Guest blogger: Barbara Donsky, the award-winning author of the memoir Veronica’s Grave, is posting for the second time–“Cezanne et Moi”– for my website. [Her first guest feature was “The Innocents” –And War” on July 16, 2016. For the unedited version of this review go to Barbara Donsky’s blog, www.desperatelyseekingParis.com, –“Cezanne and Zola”]
Cézanne et Moi portrays the troubled friendship between the Post-Impressionist master Paul Cézanne (played by Guillaume Gallienne) and the Nobel Prize-nominated novelist Émile Zola (Guillaume Canet).
Young Zola is so poor he catches birds so he and his mother can eat. Cézanne, on the other hand, comes from a privileged background but is bullied by an austere and imposing father.
The biopic Cezanne et Moi traces their tumultuaous friendship from early school days to nights of debauchery and eventually to a reversal in social standing. Cézanne, disheartened by the success of the Impressionist painters, forges ahead trying to find a way forward from Impressionism to what we now know as modern art. His early efforts meet with disdain in a world still captivated by the works of the Impressionists.

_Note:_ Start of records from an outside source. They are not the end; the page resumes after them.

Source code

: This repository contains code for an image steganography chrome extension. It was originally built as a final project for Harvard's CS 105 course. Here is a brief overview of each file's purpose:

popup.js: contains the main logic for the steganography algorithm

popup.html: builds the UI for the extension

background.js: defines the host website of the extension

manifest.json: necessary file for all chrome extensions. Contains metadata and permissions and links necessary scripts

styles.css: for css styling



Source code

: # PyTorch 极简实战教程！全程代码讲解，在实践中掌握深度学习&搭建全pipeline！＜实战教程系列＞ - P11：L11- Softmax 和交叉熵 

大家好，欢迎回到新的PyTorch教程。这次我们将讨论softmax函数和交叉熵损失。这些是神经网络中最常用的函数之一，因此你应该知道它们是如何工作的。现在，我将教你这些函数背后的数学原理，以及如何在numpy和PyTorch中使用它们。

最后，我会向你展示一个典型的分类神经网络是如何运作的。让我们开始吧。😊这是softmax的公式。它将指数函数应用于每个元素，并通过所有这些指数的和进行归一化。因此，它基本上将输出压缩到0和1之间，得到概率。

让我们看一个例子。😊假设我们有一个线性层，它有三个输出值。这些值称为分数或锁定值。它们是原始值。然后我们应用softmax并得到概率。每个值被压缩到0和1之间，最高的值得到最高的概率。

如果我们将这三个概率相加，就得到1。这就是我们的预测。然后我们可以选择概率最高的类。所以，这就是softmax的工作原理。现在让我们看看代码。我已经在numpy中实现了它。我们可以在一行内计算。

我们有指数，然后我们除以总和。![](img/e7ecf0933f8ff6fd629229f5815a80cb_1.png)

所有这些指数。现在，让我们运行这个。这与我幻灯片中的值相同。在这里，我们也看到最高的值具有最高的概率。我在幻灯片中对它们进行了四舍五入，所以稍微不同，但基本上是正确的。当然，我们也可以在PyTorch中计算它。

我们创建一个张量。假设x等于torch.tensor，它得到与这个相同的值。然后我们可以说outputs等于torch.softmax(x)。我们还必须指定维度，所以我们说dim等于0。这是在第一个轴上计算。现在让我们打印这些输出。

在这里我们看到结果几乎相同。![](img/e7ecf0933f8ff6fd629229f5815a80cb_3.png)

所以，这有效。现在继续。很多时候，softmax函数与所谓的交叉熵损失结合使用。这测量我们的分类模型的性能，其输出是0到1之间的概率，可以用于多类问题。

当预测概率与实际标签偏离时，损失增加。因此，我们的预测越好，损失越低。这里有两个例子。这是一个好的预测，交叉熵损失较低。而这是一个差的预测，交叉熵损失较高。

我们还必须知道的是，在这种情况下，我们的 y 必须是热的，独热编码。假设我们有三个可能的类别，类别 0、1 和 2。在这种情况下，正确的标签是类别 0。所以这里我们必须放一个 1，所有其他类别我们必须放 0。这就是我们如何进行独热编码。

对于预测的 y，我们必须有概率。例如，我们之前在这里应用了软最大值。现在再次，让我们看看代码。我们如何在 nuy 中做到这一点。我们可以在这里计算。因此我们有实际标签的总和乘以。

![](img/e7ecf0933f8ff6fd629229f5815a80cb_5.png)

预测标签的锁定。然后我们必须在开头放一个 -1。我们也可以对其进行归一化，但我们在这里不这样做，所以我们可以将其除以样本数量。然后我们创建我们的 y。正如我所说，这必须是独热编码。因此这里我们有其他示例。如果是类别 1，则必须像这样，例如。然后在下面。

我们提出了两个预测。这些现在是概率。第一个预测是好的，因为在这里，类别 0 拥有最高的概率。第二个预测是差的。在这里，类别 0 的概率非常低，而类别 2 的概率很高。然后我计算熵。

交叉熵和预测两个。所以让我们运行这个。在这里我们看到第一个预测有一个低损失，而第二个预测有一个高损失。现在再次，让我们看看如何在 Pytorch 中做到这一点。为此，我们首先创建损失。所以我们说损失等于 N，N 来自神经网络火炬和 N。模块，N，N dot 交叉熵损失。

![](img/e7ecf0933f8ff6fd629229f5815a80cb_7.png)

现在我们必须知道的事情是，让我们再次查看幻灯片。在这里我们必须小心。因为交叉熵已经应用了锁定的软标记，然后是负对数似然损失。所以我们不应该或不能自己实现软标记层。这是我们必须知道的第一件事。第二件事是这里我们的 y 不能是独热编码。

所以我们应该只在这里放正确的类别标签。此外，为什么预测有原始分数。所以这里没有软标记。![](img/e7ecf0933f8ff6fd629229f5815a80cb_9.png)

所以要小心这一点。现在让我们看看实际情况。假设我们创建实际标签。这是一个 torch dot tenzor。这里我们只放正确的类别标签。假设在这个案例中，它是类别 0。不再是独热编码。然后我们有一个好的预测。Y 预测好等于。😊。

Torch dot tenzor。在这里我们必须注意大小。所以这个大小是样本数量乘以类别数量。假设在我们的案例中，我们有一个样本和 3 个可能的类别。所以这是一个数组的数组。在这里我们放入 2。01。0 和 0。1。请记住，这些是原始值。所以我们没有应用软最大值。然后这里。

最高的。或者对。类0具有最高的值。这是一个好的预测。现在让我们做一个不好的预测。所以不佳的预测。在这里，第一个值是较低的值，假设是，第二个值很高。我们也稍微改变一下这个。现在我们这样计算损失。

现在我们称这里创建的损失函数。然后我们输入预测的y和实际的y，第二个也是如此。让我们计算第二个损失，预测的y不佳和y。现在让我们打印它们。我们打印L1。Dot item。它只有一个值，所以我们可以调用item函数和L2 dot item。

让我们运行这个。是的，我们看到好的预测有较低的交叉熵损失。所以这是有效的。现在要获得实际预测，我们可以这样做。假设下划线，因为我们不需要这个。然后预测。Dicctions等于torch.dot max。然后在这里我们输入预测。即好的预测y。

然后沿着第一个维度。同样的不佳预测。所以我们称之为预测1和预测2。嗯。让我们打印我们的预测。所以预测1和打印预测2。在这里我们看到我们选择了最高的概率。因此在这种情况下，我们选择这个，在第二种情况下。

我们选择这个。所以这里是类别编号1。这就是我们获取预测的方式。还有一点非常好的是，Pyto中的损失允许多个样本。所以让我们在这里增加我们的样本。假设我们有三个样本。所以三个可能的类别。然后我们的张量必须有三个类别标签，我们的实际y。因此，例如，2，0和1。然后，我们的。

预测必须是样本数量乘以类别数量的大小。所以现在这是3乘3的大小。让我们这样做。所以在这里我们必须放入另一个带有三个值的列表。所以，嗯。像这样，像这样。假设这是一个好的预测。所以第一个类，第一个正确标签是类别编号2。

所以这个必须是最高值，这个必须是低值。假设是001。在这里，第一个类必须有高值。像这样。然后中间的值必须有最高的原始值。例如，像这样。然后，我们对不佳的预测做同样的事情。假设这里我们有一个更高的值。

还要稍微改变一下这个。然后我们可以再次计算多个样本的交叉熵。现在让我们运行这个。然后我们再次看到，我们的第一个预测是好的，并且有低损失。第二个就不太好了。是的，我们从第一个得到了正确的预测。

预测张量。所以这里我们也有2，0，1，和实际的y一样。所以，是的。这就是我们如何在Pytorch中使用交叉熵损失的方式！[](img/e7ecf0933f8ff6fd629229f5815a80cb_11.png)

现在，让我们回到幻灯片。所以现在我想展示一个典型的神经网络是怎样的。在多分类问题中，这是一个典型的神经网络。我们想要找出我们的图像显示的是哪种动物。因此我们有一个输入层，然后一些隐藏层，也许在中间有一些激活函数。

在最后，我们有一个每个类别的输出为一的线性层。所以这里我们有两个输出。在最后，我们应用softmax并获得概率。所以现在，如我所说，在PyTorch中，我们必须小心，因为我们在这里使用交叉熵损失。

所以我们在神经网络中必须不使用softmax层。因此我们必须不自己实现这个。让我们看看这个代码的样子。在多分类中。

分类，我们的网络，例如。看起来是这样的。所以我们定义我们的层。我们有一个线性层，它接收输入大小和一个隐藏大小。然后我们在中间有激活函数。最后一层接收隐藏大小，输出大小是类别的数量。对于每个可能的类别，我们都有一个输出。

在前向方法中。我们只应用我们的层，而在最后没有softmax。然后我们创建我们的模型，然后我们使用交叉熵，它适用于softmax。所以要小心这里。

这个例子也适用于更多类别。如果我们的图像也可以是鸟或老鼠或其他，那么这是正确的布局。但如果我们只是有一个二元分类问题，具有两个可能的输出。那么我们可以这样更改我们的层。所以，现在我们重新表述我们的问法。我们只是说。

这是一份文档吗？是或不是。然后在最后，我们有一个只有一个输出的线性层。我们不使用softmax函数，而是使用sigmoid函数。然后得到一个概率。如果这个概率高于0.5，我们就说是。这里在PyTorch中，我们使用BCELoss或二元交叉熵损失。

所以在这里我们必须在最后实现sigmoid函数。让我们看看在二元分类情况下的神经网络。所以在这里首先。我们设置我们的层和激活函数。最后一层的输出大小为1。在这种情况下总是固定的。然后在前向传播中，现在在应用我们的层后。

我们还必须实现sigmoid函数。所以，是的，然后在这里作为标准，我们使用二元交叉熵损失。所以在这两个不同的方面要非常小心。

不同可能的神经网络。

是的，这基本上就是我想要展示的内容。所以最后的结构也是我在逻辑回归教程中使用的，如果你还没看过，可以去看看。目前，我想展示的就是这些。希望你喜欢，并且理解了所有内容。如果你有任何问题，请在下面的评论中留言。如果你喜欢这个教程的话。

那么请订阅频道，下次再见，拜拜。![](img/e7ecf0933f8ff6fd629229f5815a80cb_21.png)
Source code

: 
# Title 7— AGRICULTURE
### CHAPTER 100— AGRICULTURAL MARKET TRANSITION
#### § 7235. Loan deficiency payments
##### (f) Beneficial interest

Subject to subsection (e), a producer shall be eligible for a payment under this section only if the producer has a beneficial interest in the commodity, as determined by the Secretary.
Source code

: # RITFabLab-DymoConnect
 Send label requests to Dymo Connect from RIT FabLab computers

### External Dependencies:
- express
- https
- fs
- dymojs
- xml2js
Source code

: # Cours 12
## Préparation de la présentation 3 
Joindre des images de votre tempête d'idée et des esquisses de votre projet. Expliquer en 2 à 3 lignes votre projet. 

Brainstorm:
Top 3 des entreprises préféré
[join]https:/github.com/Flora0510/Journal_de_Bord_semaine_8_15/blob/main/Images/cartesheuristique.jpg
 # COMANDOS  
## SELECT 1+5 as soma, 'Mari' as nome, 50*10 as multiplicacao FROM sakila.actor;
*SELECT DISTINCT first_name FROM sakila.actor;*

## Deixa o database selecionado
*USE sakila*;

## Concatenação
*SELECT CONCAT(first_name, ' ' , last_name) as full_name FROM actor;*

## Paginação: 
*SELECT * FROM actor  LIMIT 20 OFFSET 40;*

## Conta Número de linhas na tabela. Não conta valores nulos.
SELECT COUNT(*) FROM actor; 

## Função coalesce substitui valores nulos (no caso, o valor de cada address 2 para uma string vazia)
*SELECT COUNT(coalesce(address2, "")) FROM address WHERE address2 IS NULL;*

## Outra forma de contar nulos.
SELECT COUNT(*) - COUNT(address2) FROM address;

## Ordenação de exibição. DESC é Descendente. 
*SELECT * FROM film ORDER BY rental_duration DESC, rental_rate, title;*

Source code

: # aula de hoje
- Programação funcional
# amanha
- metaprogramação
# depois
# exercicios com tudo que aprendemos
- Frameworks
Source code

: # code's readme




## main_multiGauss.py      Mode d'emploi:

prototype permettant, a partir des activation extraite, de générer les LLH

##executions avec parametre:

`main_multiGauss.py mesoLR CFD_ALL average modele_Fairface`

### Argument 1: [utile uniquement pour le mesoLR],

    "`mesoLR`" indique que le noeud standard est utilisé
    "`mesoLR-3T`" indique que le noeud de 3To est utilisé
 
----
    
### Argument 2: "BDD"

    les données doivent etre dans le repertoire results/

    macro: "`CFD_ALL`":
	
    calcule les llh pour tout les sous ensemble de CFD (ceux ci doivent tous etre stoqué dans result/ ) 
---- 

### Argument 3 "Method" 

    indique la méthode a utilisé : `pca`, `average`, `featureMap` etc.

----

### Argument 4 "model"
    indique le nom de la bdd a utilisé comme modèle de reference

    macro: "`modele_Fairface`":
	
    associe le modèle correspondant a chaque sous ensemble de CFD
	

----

Although Zola comes to his friend’s defense, Cézanne’s pride remains wounded. The arguments and jealousies increase, in part because Zola, after the publication of a few novels, has become a wealthy man. Eventually they have a falling out over Zola’s “L’Oeuvre,” a fictionalized depiction of Cézanne’s life as a loser and failed artist. When Zola’s novel met with great acclaim, Cézanne accused Zola of ‘selling out’, of siding with the bourgeoisie.
Adding more misery to their relationship is Alexandrine, Cézanne’s previous lover, who marries Zola. Years later, Cézanne, against his family’s wishes, would live for many years with another woman made famous by his paintings of ‘Madame Cezanne’. if a woman his family regarded as beneath them socially.
That these two geniuses, temperamentally 180 degrees apart, should have met and befriended one another seems improbable, and yet it happened. And the world is richer for it—if not the women who loved them and lived with them. Cezanne et Moi is a family saga with twists and turns any viewer and writer would love.